Ofelia Rivas is the Tribal Elder in the second largest reservation in the United States. About 20,000 citizens reside on the reservation she represents in the U.S. and 6,000 in Mexico, as their reservation crosses the border.
Prior to the Sept. 11, 2001 terrorist attacks, increased numbers of border patrol officers did not impact the people of the reservation, Rivas said.
However, after the events of Sept. 11, problems on the reservation became more prevalent and increased in intensity.
The reservation’s three exits are now manned by border patrol, and people must declare their citizenship to leave the reservation.
“Our reservation has basically become a militarized camp,” Rivas said.
According to Rivas, the indigenous people are abused and killed, while the perpetrators go unpunished.
Rivas gave the example of an 18-year-old man who was run over by border patrol trucks while walking from one village to another.
“He was flattened out like a cardboard box,” Rivas said. “His mother wasn’t allowed to identify him.”
U.S. authorities said the man had been under the influence of drugs and alcohol and stumbled into the road, according to Rivas. However, villagers said they saw the man before the accident and he appeared to be walking fine.

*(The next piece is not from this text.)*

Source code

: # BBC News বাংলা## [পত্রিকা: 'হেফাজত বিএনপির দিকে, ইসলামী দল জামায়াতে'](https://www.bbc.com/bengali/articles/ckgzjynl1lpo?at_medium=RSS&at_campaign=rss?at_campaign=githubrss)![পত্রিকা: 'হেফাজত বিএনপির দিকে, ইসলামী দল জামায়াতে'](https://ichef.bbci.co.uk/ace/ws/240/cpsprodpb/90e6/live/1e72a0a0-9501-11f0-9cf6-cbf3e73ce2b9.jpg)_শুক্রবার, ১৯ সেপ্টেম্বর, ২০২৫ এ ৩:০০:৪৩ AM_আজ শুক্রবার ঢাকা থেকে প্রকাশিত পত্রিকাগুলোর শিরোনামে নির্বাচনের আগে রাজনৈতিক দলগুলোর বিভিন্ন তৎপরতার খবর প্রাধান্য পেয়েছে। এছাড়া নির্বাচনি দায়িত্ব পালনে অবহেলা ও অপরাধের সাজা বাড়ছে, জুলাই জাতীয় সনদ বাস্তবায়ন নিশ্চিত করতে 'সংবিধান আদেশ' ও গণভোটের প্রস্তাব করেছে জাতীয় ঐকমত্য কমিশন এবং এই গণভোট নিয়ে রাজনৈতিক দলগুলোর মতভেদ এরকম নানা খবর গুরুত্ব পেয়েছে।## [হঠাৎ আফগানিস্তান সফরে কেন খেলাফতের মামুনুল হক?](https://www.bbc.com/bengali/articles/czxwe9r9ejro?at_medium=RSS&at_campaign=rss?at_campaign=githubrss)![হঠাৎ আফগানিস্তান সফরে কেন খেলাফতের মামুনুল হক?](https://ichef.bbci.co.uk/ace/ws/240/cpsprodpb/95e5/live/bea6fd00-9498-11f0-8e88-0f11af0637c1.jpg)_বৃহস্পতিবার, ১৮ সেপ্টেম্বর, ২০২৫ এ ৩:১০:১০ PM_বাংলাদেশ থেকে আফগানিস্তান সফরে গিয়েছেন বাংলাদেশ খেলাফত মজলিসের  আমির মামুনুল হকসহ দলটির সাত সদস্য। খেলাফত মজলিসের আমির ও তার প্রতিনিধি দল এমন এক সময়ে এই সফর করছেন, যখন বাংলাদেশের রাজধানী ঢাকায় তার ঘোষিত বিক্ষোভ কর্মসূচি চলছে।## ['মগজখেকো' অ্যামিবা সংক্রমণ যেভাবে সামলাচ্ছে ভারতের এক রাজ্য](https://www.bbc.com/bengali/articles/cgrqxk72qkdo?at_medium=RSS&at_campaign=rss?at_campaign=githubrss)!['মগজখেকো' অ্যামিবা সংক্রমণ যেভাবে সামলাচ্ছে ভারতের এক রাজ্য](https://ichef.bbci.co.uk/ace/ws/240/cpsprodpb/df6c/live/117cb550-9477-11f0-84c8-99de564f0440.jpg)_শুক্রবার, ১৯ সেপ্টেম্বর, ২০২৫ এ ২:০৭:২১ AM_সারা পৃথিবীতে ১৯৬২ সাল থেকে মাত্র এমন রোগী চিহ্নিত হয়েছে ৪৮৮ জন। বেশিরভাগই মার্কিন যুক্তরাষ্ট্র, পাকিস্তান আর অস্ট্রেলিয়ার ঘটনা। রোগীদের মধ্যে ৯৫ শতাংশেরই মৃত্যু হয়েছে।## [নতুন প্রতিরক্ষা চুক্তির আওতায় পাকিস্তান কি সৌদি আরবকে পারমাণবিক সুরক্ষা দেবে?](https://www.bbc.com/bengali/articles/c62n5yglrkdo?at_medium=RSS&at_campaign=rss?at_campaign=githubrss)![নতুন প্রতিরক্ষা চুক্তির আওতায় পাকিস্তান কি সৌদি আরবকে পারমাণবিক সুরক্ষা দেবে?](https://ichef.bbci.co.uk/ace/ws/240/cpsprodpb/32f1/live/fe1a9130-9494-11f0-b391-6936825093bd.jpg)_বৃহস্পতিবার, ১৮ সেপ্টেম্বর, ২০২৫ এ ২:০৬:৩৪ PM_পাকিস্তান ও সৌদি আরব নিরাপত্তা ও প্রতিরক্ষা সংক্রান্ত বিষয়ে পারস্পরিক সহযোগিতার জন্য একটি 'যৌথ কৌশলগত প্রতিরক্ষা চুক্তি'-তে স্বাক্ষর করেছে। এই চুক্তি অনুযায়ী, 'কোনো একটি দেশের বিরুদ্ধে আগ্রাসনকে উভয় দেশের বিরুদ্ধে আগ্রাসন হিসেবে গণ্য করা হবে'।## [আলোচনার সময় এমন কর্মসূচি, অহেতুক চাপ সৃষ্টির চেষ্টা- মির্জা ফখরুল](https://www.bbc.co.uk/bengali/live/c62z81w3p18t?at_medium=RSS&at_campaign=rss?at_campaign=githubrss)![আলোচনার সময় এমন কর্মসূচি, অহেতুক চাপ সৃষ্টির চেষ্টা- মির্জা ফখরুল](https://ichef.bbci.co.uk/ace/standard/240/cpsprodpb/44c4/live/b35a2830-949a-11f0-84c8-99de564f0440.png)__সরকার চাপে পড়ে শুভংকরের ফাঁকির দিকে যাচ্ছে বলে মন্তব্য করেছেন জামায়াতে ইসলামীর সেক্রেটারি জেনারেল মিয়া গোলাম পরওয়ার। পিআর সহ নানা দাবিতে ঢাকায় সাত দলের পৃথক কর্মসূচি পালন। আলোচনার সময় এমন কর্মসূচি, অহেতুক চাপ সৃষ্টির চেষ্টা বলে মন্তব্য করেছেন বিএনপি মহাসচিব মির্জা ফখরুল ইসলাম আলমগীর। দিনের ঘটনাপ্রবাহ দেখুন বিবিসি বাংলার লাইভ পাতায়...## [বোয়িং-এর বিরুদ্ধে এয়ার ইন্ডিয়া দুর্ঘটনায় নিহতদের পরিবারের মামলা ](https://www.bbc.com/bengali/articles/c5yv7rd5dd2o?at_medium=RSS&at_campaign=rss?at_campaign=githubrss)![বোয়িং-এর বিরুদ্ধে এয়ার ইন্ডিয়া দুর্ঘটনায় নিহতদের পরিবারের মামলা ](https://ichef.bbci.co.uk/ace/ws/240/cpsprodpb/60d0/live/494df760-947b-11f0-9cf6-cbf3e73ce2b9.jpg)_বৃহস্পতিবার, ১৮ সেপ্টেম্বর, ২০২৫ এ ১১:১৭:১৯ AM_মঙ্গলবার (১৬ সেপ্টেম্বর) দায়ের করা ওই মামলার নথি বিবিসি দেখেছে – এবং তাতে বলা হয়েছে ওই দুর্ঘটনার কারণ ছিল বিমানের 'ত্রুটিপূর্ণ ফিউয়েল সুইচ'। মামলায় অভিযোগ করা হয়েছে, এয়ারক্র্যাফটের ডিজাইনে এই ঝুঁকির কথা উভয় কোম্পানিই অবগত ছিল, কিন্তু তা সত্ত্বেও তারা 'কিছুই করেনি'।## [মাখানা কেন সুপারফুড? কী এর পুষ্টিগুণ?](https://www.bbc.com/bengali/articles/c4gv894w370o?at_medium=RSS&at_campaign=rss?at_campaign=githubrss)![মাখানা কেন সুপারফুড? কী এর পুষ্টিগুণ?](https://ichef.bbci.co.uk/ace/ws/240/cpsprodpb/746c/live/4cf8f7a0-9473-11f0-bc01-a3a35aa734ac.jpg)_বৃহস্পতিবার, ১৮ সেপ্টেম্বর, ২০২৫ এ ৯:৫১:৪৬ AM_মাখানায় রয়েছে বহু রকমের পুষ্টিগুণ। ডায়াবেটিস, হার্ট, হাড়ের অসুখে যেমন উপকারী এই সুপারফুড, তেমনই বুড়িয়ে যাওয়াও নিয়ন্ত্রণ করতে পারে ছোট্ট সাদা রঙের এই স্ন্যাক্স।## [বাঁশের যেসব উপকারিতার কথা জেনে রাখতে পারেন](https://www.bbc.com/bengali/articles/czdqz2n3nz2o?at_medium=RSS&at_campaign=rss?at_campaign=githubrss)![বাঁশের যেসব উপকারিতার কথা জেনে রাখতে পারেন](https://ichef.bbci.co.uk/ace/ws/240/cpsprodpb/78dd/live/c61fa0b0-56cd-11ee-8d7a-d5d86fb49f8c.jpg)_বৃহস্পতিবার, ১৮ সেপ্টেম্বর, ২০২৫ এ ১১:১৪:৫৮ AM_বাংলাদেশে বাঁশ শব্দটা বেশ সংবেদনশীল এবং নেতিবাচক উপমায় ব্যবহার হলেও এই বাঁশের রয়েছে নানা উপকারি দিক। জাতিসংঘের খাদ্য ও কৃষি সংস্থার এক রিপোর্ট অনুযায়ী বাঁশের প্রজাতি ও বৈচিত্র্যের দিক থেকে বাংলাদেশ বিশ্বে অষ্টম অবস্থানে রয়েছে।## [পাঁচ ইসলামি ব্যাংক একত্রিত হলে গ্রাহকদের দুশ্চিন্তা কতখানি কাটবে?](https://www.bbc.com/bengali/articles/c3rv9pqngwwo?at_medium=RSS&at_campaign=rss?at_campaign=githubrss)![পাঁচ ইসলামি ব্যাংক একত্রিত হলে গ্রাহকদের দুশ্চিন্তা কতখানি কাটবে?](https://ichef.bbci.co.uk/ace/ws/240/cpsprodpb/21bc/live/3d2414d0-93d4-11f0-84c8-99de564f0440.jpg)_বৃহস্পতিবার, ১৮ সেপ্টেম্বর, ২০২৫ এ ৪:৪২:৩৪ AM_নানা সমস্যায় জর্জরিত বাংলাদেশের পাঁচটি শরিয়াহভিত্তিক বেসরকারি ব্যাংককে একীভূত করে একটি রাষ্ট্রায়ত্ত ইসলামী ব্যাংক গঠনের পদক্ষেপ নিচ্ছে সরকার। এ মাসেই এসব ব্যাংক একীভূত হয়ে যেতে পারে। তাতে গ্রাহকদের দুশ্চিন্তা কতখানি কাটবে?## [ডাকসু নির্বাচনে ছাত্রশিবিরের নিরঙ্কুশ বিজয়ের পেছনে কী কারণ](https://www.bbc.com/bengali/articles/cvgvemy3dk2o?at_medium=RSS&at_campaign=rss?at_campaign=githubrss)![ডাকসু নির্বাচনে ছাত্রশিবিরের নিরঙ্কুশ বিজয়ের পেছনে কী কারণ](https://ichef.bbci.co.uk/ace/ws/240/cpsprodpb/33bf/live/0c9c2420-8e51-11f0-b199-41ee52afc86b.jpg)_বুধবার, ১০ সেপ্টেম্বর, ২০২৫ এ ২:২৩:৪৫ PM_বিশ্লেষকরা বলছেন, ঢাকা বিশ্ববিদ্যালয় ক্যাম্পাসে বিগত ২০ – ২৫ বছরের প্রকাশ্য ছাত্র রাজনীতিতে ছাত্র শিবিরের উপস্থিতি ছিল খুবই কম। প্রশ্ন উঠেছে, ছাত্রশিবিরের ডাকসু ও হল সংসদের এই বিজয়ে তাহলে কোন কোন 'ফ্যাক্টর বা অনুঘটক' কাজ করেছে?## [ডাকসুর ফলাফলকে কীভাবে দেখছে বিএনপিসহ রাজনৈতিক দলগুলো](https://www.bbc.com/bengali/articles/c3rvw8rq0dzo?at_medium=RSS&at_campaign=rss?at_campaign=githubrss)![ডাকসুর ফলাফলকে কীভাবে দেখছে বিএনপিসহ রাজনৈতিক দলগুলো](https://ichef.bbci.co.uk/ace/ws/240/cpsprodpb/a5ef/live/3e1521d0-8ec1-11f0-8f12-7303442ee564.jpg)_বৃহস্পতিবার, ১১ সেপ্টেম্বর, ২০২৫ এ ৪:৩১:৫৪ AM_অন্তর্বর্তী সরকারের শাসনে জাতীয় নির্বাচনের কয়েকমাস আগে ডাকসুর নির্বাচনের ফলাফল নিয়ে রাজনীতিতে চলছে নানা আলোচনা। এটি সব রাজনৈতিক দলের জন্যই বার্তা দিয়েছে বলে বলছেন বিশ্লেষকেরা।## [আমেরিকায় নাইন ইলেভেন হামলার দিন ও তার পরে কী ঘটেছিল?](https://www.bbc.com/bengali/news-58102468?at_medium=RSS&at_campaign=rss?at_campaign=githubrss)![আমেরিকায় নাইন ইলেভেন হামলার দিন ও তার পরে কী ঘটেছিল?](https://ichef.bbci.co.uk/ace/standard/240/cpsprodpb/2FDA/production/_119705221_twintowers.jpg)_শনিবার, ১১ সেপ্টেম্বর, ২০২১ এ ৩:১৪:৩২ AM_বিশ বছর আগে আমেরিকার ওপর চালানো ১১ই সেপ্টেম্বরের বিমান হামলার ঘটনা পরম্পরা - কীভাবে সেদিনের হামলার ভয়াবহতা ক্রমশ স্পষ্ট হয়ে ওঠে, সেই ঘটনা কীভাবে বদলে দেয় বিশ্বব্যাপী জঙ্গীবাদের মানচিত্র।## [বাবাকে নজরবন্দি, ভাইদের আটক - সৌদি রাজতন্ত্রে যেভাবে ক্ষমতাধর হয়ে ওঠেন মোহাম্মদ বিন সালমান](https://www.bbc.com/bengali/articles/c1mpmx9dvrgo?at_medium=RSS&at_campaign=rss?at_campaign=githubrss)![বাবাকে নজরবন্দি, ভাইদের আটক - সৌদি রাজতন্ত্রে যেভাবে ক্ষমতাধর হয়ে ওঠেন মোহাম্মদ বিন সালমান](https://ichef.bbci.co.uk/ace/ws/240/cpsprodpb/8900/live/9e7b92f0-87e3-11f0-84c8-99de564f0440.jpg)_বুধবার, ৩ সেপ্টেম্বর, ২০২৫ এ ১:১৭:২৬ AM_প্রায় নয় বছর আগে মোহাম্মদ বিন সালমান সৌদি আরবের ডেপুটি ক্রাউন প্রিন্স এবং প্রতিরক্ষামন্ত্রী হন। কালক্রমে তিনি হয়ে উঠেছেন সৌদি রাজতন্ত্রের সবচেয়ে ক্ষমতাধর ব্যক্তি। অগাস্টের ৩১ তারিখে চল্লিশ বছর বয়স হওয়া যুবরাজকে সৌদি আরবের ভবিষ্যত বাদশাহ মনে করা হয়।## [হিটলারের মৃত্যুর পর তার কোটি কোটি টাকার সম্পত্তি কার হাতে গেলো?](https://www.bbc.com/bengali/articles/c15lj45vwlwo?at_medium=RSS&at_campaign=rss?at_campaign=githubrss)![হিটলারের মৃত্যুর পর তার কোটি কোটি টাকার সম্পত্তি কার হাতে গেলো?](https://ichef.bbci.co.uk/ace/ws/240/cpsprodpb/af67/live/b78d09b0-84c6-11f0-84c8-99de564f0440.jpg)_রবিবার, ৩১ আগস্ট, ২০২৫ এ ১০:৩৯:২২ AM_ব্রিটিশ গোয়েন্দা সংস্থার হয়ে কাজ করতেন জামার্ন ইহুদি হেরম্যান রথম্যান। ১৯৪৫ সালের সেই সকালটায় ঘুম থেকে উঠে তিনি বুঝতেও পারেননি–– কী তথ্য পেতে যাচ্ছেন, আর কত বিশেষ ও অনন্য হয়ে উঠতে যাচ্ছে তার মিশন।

Villagers believe the trucks responsible for the man’s death were used for illegal drug trafficking and said they saw drugs being loaded into the vehicles, Rivas said.
This story was one among many Rivas told, and she added the impact of border patrol officers stretches even further into the lives of the people.
Rivas said now is the time for young people to take control of the situation, and she hopes to reach as many young people as possible.
“The media doesn’t cover issues like these, but this is what your government is doing,” Rivas said. “It is your generation who can put a stop to government actions like these.”
She said the indigenous people were constantly harassed and treated like criminals on their own land.
“They can hold you at gunpoint, enter your house at any time and be on top of your house with helicopters and spotlights,” she said.
The people are not allowed to freely practice their culture, and have witnessed the exhumation of their ancestor’s remains at the hands of border patrol officers, Rivas said.
In addition, the U.S. built a wall separating Mexico and the U.S. while also dividing the reservation, Rivas said.
“We did not have the right to cross our own land and go about our lives on a daily basis,” Rivas said. “We are not allowed to cross this fence, even to go to a friends house.”
In a broader sense of the situation, Karma Chavez, a Communications Arts professor specializing in immigration issues, said more than 3,000 people have died crossing the border – 253 remains were found last year alone.
“The policies that have been put in motion have created a funnel effect, pushing immigrants to cross the border through tough terrain,” Chavez said. “This terrain is in remote regions where it is easy to be killed.”